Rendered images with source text
++++++++++++++++++++
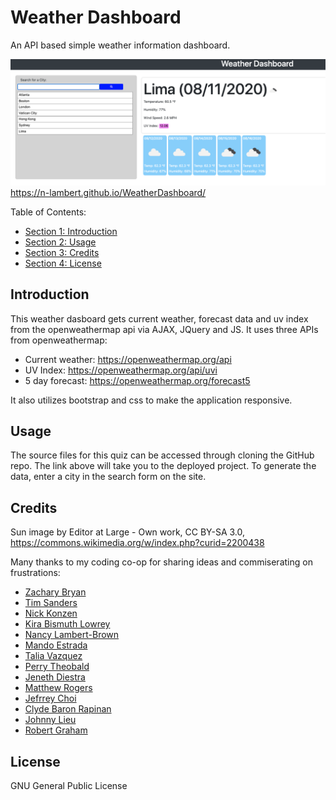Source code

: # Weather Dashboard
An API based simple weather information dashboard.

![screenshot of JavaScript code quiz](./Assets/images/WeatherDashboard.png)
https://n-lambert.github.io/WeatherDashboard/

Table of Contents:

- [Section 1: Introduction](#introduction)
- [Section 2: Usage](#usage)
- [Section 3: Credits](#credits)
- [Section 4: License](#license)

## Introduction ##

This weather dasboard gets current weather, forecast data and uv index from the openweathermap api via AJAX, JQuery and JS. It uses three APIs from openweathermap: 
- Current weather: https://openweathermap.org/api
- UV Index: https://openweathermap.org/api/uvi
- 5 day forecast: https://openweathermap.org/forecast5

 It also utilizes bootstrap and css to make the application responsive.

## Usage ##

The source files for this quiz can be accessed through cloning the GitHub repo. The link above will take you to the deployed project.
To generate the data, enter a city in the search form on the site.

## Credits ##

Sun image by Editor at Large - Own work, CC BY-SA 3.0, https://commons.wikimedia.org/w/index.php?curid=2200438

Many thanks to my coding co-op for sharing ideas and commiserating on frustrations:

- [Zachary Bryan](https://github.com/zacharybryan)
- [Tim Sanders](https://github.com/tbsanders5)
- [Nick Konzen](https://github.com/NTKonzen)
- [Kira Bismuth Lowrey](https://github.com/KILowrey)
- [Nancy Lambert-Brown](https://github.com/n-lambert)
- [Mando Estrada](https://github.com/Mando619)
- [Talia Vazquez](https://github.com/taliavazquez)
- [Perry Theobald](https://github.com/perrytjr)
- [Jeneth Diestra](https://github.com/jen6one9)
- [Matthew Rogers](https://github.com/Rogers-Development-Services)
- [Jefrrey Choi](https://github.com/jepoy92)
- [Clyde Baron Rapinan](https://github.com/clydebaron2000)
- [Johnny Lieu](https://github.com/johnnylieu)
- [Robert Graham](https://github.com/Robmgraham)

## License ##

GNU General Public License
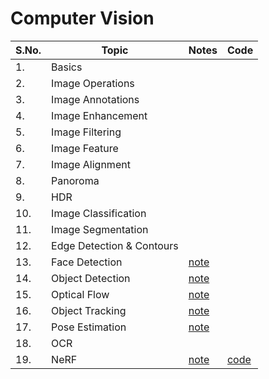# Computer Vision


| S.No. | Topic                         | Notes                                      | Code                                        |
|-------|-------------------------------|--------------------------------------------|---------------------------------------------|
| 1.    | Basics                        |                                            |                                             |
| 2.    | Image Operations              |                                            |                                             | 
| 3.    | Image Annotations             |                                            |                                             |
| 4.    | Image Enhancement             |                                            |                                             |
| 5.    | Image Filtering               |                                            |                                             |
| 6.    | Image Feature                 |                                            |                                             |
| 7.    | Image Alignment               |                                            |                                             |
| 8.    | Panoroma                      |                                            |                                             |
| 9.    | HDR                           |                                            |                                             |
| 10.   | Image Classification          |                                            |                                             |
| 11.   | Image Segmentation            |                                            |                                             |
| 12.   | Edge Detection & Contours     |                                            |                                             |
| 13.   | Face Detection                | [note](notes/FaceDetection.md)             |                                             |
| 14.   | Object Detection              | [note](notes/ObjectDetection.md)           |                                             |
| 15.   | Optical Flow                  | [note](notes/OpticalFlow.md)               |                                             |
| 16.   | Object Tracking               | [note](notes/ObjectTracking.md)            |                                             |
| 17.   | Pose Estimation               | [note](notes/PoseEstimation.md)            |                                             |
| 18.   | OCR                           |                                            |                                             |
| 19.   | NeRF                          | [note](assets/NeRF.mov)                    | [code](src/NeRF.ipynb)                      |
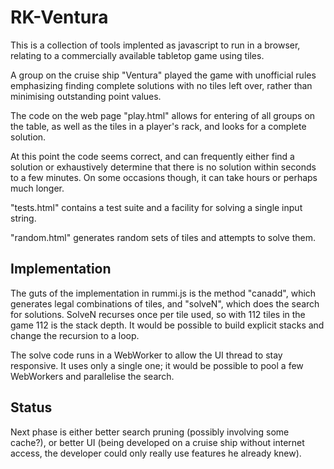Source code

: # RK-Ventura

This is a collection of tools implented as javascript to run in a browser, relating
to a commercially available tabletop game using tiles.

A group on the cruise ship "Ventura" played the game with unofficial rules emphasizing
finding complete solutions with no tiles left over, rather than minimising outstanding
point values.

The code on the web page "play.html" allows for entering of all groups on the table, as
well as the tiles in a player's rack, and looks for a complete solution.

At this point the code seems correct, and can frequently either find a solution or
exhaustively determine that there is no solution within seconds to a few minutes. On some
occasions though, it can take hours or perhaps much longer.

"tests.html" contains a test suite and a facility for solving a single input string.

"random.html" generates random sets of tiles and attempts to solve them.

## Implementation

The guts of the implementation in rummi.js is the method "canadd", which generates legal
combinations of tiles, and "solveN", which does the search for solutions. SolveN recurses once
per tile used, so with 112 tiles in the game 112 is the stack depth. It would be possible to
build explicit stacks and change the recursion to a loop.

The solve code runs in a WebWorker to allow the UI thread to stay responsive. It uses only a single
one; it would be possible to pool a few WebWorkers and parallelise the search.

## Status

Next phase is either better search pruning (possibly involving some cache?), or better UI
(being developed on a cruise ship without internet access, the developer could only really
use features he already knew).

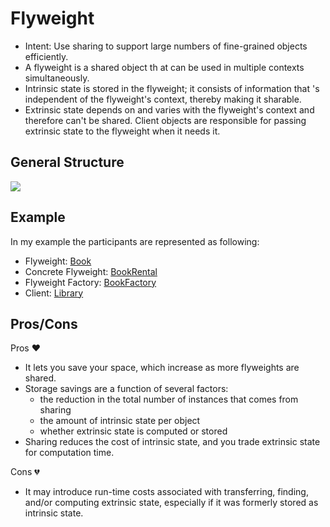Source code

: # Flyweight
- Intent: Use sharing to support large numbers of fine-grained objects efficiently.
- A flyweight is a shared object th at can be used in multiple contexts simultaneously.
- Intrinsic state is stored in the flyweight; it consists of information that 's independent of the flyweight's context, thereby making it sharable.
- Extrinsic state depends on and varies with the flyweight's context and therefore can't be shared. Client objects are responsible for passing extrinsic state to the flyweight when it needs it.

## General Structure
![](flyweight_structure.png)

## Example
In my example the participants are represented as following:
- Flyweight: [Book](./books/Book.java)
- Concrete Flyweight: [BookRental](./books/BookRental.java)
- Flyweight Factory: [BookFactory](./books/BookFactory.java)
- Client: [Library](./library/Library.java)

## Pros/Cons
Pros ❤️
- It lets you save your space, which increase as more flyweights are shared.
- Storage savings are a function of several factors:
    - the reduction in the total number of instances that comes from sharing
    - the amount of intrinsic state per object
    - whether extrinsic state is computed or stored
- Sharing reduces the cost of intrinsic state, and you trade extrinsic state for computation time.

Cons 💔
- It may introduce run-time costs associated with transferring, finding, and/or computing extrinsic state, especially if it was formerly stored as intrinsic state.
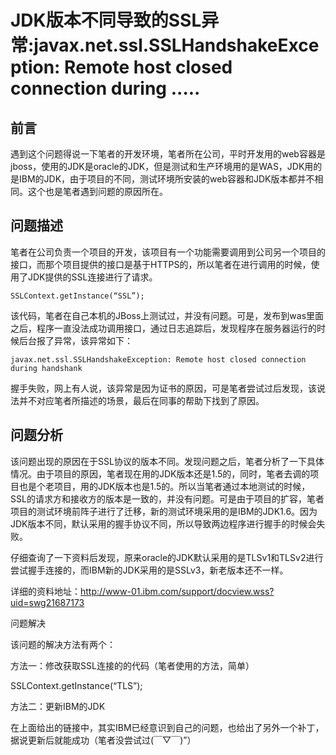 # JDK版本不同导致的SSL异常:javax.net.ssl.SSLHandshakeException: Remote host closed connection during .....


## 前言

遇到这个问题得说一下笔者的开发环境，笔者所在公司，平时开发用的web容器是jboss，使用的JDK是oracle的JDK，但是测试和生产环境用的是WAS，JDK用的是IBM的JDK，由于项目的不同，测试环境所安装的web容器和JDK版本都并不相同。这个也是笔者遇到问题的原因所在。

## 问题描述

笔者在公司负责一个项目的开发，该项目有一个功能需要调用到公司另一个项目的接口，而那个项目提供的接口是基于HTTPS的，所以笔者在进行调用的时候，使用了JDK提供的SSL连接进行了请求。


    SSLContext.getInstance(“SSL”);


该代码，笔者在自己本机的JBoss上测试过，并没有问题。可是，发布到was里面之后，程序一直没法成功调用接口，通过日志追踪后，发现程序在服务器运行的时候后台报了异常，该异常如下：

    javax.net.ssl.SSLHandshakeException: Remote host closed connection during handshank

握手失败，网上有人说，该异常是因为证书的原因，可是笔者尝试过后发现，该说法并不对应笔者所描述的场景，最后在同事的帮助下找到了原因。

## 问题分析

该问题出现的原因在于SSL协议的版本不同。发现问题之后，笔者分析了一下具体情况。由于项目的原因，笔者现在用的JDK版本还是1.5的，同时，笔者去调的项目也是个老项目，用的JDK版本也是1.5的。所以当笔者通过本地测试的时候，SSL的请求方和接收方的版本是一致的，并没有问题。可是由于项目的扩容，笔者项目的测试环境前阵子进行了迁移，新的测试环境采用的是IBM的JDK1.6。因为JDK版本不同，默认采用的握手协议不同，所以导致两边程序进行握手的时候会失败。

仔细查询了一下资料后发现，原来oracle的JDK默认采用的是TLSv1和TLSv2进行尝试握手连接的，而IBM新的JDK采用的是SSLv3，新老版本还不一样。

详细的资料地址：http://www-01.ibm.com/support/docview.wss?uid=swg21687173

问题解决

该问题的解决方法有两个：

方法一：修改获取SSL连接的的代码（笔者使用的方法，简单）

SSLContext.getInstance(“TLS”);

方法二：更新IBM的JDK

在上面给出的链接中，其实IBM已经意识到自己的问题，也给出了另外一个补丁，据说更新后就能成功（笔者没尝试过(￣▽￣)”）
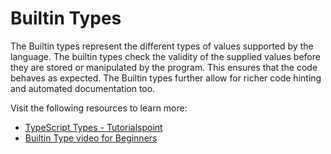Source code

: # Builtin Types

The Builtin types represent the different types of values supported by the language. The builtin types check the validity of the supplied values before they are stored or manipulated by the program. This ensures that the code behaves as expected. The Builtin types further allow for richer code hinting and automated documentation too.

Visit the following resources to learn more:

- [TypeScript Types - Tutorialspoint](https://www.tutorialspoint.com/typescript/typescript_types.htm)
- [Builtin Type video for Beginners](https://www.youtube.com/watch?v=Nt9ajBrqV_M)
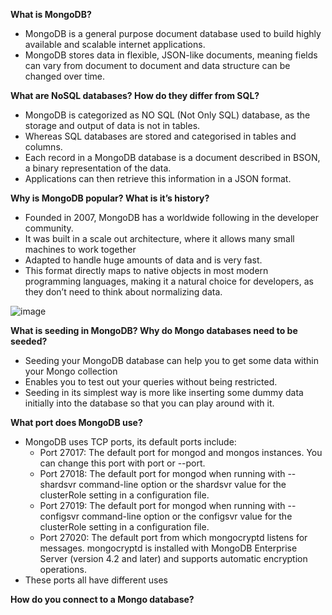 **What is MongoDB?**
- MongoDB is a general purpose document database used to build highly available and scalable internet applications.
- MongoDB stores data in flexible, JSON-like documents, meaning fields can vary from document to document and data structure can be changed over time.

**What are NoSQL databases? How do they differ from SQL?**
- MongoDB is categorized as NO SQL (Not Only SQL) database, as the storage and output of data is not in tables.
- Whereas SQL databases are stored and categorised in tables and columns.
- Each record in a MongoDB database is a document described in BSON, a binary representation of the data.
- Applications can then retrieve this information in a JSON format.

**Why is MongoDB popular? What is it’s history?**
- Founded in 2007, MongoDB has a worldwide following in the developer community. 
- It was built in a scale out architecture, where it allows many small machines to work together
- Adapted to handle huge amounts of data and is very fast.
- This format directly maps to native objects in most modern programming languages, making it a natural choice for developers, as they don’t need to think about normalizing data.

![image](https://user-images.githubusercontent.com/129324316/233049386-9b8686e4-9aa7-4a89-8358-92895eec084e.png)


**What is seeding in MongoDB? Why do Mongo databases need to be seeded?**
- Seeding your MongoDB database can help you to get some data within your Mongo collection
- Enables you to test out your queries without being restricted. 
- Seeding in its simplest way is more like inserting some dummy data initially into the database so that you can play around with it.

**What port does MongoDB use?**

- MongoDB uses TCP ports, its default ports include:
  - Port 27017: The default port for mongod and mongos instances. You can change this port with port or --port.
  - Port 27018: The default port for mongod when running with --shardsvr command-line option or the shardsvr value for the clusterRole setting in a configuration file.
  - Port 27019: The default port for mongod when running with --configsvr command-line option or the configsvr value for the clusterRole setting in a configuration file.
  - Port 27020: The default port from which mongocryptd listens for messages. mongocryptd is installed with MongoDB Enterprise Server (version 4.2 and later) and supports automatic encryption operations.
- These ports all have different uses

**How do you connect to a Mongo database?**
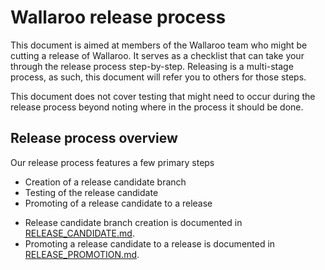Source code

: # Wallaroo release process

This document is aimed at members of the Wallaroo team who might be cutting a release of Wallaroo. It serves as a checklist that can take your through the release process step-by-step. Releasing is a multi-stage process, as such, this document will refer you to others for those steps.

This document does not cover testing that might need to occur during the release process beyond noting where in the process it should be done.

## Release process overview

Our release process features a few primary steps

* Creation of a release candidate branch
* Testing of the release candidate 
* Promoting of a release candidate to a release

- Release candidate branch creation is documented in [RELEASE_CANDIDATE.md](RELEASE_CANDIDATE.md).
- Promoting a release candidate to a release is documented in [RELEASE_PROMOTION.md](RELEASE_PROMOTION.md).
++++++++++++++++++++
**WORK TASK**
Scan the records above. Return every line with "并没有问题" in it.

**SOLUTION**
该代码，笔者在自己本机的JBoss上测试过，并没有问题。可是，发布到was里面之后，程序一直没法成功调用接口，通过日志追踪后，发现程序在服务器运行的时候后台报了异常，该异常如下：
该问题出现的原因在于SSL协议的版本不同。发现问题之后，笔者分析了一下具体情况。由于项目的原因，笔者现在用的JDK版本还是1.5的，同时，笔者去调的项目也是个老项目，用的JDK版本也是1.5的。所以当笔者通过本地测试的时候，SSL的请求方和接收方的版本是一致的，并没有问题。可是由于项目的扩容，笔者项目的测试环境前阵子进行了迁移，新的测试环境采用的是IBM的JDK1.6。因为JDK版本不同，默认采用的握手协议不同，所以导致两边程序进行握手的时候会失败。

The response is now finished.